In a country with a population of 1 billion and the average individual income less than $500 USD per year, it might seem sort of perverse to parade around a group of impoverished people holding expensive designer accessories and then photograph them for a fashion magazine layout. In fact, that is exactly what Vogue India did for their August 2008 issue.
Over half of India’s population lives on less than $2.00 per day. Yet, here in the glossy pages of this so-called “fashion” magazine, are images of a toothless old woman in traditional Indian dress holding an infant in a $100 Fendi bib, and an old man with holes in his dirty shirt holding a $200 Burberry umbrella.
The editor of Vogue India, one Ms. Priya “let-them-eat-gulab-jamin” Tanna was quoted in a New York Times interview saying, “You have to remember with fashion, you can’t take it that seriously. We weren’t trying to make a political statement or save the world.”
Ms. Tanna, I respectfully disagree. Welcome to the new world of Sustainable Fashion. This is precisely the kind of exploitation that has managed to rile so many fashionable people and launch a movement toward fair labor practices, ethical manufacturing, fair trade, and ecologically sound products.
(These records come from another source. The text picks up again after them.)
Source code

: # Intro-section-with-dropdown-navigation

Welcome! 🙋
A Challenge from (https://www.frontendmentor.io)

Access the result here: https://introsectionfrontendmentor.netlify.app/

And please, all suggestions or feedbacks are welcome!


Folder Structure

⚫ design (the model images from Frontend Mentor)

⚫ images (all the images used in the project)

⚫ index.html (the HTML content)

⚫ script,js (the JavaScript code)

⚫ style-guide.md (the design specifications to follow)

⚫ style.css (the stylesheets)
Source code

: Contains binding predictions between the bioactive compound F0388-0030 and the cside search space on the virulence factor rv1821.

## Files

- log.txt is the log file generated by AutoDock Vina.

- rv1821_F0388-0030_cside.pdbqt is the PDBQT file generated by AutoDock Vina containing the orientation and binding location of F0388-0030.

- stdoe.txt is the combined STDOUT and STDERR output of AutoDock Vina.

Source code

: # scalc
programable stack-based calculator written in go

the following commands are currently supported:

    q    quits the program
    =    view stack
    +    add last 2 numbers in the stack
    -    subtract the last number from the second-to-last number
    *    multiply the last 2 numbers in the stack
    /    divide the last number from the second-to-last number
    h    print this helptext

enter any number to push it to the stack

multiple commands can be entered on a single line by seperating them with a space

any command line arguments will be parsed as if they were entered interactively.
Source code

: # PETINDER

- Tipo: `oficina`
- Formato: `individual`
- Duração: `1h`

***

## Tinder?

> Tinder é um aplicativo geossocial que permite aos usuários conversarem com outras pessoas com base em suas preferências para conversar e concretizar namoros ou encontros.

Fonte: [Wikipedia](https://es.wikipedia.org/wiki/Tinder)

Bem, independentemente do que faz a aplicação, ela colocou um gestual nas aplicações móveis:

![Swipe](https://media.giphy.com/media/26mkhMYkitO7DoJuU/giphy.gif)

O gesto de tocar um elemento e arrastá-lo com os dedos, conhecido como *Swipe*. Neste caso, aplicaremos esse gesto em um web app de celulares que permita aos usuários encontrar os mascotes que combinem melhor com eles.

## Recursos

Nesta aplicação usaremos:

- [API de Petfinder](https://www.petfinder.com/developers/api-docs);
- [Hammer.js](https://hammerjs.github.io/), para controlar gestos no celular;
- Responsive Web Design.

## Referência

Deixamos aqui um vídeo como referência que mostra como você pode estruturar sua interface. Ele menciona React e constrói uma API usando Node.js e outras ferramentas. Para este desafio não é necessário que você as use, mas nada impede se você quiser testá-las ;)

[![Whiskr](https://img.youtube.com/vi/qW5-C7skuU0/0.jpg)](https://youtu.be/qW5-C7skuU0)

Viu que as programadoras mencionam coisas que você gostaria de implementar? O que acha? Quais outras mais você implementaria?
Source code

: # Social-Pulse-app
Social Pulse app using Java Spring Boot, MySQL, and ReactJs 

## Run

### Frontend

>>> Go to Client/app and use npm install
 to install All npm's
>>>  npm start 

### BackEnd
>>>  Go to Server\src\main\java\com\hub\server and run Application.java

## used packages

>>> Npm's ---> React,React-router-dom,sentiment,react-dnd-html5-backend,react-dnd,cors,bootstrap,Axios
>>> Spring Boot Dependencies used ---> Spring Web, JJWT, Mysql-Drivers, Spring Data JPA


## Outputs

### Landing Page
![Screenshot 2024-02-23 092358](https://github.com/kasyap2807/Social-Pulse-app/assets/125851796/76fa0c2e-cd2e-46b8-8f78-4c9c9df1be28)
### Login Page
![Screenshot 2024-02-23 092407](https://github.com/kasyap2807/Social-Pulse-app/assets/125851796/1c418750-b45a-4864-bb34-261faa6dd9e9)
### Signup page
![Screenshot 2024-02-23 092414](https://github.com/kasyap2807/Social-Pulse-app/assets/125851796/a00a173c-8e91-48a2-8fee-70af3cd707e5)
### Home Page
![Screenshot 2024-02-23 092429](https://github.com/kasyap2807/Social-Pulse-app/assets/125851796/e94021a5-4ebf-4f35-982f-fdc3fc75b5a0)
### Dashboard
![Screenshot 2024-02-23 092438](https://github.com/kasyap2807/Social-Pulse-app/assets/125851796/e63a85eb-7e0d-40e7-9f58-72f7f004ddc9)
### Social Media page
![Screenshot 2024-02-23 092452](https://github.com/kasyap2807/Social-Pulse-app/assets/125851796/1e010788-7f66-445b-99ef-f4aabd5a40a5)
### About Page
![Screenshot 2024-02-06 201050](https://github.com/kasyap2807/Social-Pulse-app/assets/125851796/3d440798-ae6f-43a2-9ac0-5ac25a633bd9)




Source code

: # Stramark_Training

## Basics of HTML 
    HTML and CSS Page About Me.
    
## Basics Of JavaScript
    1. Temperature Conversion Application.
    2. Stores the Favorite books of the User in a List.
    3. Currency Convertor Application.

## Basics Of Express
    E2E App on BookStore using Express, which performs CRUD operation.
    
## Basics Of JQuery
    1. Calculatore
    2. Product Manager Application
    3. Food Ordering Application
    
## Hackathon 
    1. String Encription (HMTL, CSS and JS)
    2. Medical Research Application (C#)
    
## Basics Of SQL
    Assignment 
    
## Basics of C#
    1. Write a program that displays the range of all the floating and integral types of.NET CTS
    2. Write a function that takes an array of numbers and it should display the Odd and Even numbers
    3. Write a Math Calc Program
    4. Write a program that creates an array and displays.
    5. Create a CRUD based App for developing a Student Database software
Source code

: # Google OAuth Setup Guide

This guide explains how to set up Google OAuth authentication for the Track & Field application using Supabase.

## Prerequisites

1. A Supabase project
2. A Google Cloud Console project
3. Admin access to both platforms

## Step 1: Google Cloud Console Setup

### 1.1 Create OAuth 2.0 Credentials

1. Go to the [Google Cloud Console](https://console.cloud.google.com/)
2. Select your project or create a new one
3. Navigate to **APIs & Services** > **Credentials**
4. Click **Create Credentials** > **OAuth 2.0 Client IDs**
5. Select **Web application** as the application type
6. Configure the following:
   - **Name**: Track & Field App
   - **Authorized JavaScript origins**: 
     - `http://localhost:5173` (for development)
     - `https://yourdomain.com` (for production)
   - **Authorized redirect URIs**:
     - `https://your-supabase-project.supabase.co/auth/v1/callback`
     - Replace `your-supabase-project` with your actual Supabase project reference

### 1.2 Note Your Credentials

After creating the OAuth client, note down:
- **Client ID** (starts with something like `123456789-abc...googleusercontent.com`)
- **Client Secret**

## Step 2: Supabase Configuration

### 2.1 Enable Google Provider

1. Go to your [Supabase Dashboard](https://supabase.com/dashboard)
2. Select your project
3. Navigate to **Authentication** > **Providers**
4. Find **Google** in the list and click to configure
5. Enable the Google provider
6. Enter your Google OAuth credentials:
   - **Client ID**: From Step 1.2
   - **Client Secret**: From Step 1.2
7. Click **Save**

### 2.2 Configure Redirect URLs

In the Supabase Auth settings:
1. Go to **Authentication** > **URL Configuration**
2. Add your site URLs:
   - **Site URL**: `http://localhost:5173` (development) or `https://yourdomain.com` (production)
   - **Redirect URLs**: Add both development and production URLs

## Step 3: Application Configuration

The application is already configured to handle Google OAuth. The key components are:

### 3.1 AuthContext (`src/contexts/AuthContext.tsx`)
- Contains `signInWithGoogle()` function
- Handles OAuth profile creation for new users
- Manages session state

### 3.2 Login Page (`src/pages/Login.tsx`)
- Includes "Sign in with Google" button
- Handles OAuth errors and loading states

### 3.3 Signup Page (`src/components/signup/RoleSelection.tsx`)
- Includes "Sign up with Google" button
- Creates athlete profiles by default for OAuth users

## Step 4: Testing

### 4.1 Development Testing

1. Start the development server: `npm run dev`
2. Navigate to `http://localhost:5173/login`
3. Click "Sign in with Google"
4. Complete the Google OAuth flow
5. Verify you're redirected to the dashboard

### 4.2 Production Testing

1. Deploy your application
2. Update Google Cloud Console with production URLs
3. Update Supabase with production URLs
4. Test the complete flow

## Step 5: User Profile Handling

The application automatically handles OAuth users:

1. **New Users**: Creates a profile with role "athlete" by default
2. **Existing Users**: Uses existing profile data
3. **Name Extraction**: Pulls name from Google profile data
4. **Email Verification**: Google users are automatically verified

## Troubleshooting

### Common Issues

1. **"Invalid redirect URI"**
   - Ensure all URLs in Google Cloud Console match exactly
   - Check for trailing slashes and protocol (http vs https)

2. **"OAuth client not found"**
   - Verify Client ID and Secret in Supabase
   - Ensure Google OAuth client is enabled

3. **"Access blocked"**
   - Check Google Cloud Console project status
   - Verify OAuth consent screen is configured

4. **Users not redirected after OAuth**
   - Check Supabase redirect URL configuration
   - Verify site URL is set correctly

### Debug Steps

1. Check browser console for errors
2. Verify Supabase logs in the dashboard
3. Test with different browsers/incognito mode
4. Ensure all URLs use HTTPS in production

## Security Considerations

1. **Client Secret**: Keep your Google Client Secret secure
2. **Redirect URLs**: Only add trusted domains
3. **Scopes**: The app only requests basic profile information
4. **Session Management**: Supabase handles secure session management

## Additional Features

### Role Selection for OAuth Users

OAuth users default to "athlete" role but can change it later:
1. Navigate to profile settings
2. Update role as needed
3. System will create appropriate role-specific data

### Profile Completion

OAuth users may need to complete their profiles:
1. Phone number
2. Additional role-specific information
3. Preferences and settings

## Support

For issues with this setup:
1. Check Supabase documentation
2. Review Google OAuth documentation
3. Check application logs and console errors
Not to put the blame entirely on Vogue India, however; it seems that luxury brands are clamoring to get at the top 1/10 of Indian households which hold the majority of the country’s wealth. While millions of people sleep in filth with no access to running water, billboards and magazines full of Western status symbols taunt them, and at the same time, entice the Indian elite to own all the right logos.
Don’t get me wrong, I’m not a socialist. I don’t think everyone on earth should have the same amount of money or property or Gucci. I’m saying that, if by chance, you have been lucky enough to receive more than your fair share of this world’s luxuries, try not to humiliate and exploit the less fortunate just for the sake of “fashion”. As they say in India, that’s just bad karma.